Chrome Remote Desktop Security - Is it safe?
Chrome Remote Desktop is user-friendly, but is safe for use with important servers and systems?
Like most of Google's products, Chrome Remote Desktop (CRD) is an incredibly user-friendly and useful tool. Though Microsoft's RDP is easily the most common way to connect to remote PCs and servers, Google's tool has become popular among casual users. But what about in a professional context? Many business owners wonder whether Chrome Remote Desktop is safe enough to use with important systems and information.
Chrome Remote Desktop security: How does it work?
Though it has "Remote Desktop" in the name, CRD uses a different protocol and security setup to Microsoft's tool. On the server or remote PC, the admin installs the Chrome Remote Desktop browser add-on and sets a PIN. By default, to connect, the user:
- Logs into their Google Account
- Clicks on the device in their list and enters the PIN
This is great in terms of usability, with end users not needing to install any software or input IP addresses. However, there are some concerns with this setup in regards to security.
Is Chrome Remote Desktop safe?
Ultimately, the security of your Chrome Remote Desktop server highly depends on the security of end-user accounts. You likely do not have control over how secure the user's password is, their 2FA, or other security issues on their local device.
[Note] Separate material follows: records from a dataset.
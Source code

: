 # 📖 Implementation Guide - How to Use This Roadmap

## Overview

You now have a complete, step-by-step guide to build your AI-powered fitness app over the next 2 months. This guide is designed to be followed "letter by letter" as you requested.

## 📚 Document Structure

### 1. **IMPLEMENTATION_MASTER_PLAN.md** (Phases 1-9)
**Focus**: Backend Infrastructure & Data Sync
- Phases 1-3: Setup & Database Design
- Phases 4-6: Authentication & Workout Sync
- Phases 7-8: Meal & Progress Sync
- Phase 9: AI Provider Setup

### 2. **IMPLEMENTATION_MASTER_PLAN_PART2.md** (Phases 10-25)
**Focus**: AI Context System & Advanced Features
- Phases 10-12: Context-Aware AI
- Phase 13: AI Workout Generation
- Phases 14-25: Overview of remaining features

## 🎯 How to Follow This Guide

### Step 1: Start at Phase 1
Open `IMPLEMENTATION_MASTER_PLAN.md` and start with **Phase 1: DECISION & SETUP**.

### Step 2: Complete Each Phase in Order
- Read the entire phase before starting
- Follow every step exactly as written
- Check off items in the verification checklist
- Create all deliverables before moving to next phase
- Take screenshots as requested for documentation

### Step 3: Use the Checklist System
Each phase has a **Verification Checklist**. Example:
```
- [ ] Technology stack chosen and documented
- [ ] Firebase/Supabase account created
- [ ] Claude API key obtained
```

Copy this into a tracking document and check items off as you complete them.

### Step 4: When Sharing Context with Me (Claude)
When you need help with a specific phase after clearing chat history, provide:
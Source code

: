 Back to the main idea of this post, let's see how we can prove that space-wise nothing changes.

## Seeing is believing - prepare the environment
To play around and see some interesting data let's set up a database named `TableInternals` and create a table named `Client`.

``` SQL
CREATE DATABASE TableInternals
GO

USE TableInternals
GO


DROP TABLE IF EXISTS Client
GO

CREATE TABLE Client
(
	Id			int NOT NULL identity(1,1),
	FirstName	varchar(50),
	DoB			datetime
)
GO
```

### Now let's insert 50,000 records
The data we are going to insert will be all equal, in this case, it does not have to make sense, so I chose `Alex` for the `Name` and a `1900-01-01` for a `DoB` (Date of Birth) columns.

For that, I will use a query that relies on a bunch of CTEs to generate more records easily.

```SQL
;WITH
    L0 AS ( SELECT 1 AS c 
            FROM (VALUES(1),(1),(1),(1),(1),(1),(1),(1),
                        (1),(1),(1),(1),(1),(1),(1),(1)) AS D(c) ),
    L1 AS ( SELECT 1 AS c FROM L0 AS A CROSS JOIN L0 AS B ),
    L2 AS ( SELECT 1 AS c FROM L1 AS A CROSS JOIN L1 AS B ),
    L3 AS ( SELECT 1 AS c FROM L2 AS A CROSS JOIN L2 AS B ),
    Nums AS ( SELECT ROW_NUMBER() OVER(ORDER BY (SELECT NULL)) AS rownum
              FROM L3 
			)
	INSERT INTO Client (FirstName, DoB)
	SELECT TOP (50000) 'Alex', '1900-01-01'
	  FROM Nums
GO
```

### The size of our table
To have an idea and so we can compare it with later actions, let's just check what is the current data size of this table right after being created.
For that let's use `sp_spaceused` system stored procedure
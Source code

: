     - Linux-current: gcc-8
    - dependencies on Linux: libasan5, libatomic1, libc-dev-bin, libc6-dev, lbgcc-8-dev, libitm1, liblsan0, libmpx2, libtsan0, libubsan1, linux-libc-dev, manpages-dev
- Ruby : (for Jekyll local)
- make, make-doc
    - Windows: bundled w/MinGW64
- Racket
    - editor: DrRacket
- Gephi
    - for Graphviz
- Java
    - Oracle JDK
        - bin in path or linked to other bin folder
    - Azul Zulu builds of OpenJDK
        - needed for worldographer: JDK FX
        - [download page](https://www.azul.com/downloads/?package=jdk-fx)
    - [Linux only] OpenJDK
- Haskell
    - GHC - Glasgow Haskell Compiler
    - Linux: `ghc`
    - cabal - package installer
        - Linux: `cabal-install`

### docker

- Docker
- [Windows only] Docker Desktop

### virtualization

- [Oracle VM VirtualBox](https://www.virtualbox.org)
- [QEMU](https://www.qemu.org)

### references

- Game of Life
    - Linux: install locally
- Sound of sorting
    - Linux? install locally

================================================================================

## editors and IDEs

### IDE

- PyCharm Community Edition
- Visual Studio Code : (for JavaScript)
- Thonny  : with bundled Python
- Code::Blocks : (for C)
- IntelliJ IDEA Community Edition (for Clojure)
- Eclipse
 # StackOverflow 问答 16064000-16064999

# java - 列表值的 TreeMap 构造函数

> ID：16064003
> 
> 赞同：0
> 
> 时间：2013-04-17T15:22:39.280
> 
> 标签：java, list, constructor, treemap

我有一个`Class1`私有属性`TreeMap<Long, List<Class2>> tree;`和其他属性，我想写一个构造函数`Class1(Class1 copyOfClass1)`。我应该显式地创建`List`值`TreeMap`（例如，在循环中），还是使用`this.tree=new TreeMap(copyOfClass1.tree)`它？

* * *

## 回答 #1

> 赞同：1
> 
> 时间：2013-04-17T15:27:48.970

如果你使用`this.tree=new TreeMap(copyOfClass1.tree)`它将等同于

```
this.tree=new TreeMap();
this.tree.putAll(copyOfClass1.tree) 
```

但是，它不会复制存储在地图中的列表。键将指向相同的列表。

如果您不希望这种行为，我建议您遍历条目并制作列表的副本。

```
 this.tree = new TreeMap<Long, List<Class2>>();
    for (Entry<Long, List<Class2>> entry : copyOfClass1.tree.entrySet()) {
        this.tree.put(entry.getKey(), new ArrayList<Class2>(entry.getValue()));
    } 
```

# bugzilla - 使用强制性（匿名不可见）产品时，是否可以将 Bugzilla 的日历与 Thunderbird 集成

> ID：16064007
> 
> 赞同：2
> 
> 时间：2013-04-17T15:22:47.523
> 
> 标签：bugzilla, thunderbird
Once a user's account is compromized, the attacker only needs to enter a numerical PIN to access the server. For context, here is how long it takes a mid-tier gaming PC to crack numerical passwords of different lengths:
| No. of characters | Time to crack |
|---|---|
| 4 | Instantly |
| 5 | Instantly |
| 6 | Instantly |
| 7 | Instantly |
| 8 | Instantly |
| 9 | Instantly |
| 10 | Instantly |
| 11 | Instantly |
| 12 | 2 seconds |
| 13 | 4 minutes |
| 14 | 41 minutes |
| 15 | 6 hours |
| 16 | 2 days |
| 17 | 4 weeks |
| 18 | 9 months |
| Source: Hive Systems |
In other words, if you are connecting to your server with your own user account which you can verify is secure, then you do not need to worry too much (though, watch out for attacks such as session hijacking). However, once you start throwing employees, friends, etc. into the mix, Chrome Remote Desktop's account-based security could cause some major issues. If your PIN is not over 18 characters, it will provide very little protection.
Recommendations
Generally, we advise you to use Windows RDP over Chrome Remote Desktop. With a few modifications such as a changed port number and proper VPN setup, Windows RDP can be quite secure.
Chrome Remote Desktop can be a suitable alternative if you are the sole admin/user of a server and have strong Google Account security or if the data on your server is not sensitive. However, you should still make sure that your PIN is at least 20 characters (we recommend 25+) and you should still be using a VPN.